Today, my friend and fellow blogger Victor of Random Cuisine celebrates his blog’s second anniversary. Happy blogaversary, Victor, keep up the good work and the good cooking!
For this occasion, Victor asked some of us to take part in a very unique challenge: to make our own version of KFC’s infamous Double Down. This much talked-about breadless sandwich consists in two fried chicken filets, surrounding a filling of bacon, two kinds of cheeses, and “secret sauce.” While not quite as humongous as Friendly’s Grilled Cheese Burger Melt (a burger in which the bun has been replaced by two grilled cheese sandwiches), the Double Down is still an impressive piece of decadence.

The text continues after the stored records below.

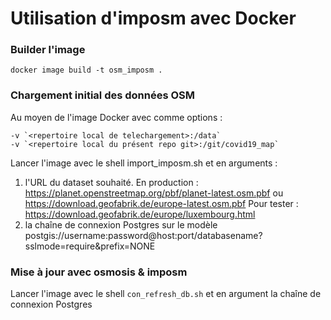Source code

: # Utilisation d'imposm avec Docker

### Builder l'image

    docker image build -t osm_imposm .

### Chargement initial des données OSM

Au moyen de l'image Docker avec comme options :

    -v `<repertoire local de telechargement>:/data`
    -v `<repertoire local du présent repo git>:/git/covid19_map`

Lancer l'image avec le shell import_imposm.sh et en arguments :
1. l'URL du dataset souhaité.
    En production : https://planet.openstreetmap.org/pbf/planet-latest.osm.pbf ou https://download.geofabrik.de/europe-latest.osm.pbf
    Pour tester : https://download.geofabrik.de/europe/luxembourg.html
2. la chaîne de connexion Postgres sur le modèle postgis://username:password@host:port/databasename?sslmode=require&prefix=NONE

### Mise à jour avec osmosis & imposm

Lancer l'image avec le shell `con_refresh_db.sh` et en argument la chaîne de connexion Postgres

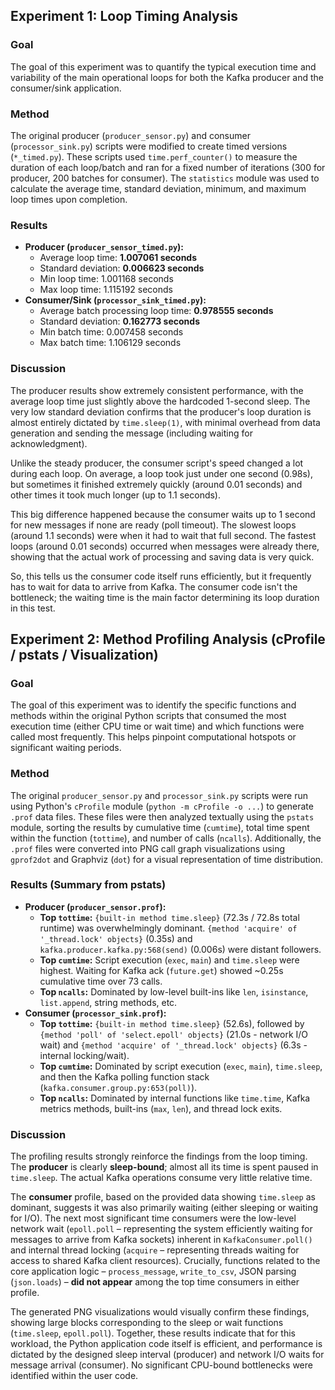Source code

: ## Experiment 1: Loop Timing Analysis

### Goal
The goal of this experiment was to quantify the typical execution time and variability of the main operational loops for both the Kafka producer and the consumer/sink application.

### Method
The original producer (`producer_sensor.py`) and consumer (`processor_sink.py`) scripts were modified to create timed versions (`*_timed.py`). These scripts used `time.perf_counter()` to measure the duration of each loop/batch and ran for a fixed number of iterations (300 for producer, 200 batches for consumer). The `statistics` module was used to calculate the average time, standard deviation, minimum, and maximum loop times upon completion.

### Results

* **Producer (`producer_sensor_timed.py`):**
    * Average loop time: **1.007061 seconds**
    * Standard deviation: **0.006623 seconds**
    * Min loop time: 1.001168 seconds
    * Max loop time: 1.115192 seconds
* **Consumer/Sink (`processor_sink_timed.py`):**
    * Average batch processing loop time: **0.978555 seconds**
    * Standard deviation: **0.162773 seconds**
    * Min batch time: 0.007458 seconds
    * Max batch time: 1.106129 seconds

### Discussion
The producer results show extremely consistent performance, with the average loop time just slightly above the hardcoded 1-second sleep. The very low standard deviation confirms that the producer's loop duration is almost entirely dictated by `time.sleep(1)`, with minimal overhead from data generation and sending the message (including waiting for acknowledgment).

Unlike the steady producer, the consumer script's speed changed a lot during each loop. On average, a loop took just under one second (0.98s), but sometimes it finished extremely quickly (around 0.01 seconds) and other times it took much longer (up to 1.1 seconds).

This big difference happened because the consumer waits up to 1 second for new messages if none are ready (poll timeout). The slowest loops (around 1.1 seconds) were when it had to wait that full second. The fastest loops (around 0.01 seconds) occurred when messages were already there, showing that the actual work of processing and saving data is very quick.

So, this tells us the consumer code itself runs efficiently, but it frequently has to wait for data to arrive from Kafka. The consumer code isn't the bottleneck; the waiting time is the main factor determining its loop duration in this test.

## Experiment 2: Method Profiling Analysis (cProfile / pstats / Visualization)

### Goal
The goal of this experiment was to identify the specific functions and methods within the original Python scripts that consumed the most execution time (either CPU time or wait time) and which functions were called most frequently. This helps pinpoint computational hotspots or significant waiting periods.

### Method
The original `producer_sensor.py` and `processor_sink.py` scripts were run using Python's `cProfile` module (`python -m cProfile -o ...`) to generate `.prof` data files. These files were then analyzed textually using the `pstats` module, sorting the results by cumulative time (`cumtime`), total time spent within the function (`tottime`), and number of calls (`ncalls`). Additionally, the `.prof` files were converted into PNG call graph visualizations using `gprof2dot` and Graphviz (`dot`) for a visual representation of time distribution.

### Results (Summary from pstats)

* **Producer (`producer_sensor.prof`):**
    * **Top `tottime`:** `{built-in method time.sleep}` (72.3s / 72.8s total runtime) was overwhelmingly dominant. `{method 'acquire' of '_thread.lock' objects}` (0.35s) and `kafka.producer.kafka.py:568(send)` (0.006s) were distant followers.
    * **Top `cumtime`:** Script execution (`exec`, `main`) and `time.sleep` were highest. Waiting for Kafka ack (`future.get`) showed ~0.25s cumulative time over 73 calls.
    * **Top `ncalls`:** Dominated by low-level built-ins like `len`, `isinstance`, `list.append`, string methods, etc.
* **Consumer (`processor_sink.prof`):**
    * **Top `tottime`:** `{built-in method time.sleep}` (52.6s), followed by `{method 'poll' of 'select.epoll' objects}` (21.0s - network I/O wait) and `{method 'acquire' of '_thread.lock' objects}` (6.3s - internal locking/wait).
    * **Top `cumtime`:** Dominated by script execution (`exec`, `main`), `time.sleep`, and then the Kafka polling function stack (`kafka.consumer.group.py:653(poll)`).
    * **Top `ncalls`:** Dominated by internal functions like `time.time`, Kafka metrics methods, built-ins (`max`, `len`), and thread lock exits.

### Discussion
The profiling results strongly reinforce the findings from the loop timing. The **producer** is clearly **sleep-bound**; almost all its time is spent paused in `time.sleep`. The actual Kafka operations consume very little relative time.

The **consumer** profile, based on the provided data showing `time.sleep` as dominant, suggests it was also primarily waiting (either sleeping or waiting for I/O). The next most significant time consumers were the low-level network wait (`epoll.poll` – representing the system efficiently waiting for messages to arrive from Kafka sockets) inherent in `KafkaConsumer.poll()` and internal thread locking (`acquire` – representing threads waiting for access to shared Kafka client resources). Crucially, functions related to the core application logic – `process_message`, `write_to_csv`, JSON parsing (`json.loads`) – **did not appear** among the top time consumers in either profile.

The generated PNG visualizations would visually confirm these findings, showing large blocks corresponding to the sleep or wait functions (`time.sleep`, `epoll.poll`). Together, these results indicate that for this workload, the Python application code itself is efficient, and performance is dictated by the designed sleep interval (producer) and network I/O waits for message arrival (consumer). No significant CPU-bound bottlenecks were identified within the user code.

My first thought after agreeing to take on Victor’s challenge was “How on Earth am I going to make this nutritionally acceptable?” I love me some fried food, but something about eating two stacked fried filets makes my stomach quiver in fear (oddly enough, this does not apply to burgers, as I’ve eaten my share of Bic Macs). So, I tried to think of something that could be stacked, and that wasn’t bread – because, of course, that would just result in a sandwich, and would defeat the purpose.
I finally stumbled on an idea while flipping through Stefano Faita’s Entre Cuisine et Quincaillerie: the Sicilian sandwich. Two thick slices of eggplant, breaded and grilled (or fried), and sandwiched around a slice of prosciutto and melted cheese. It sounded like a worthy Double Down substitute.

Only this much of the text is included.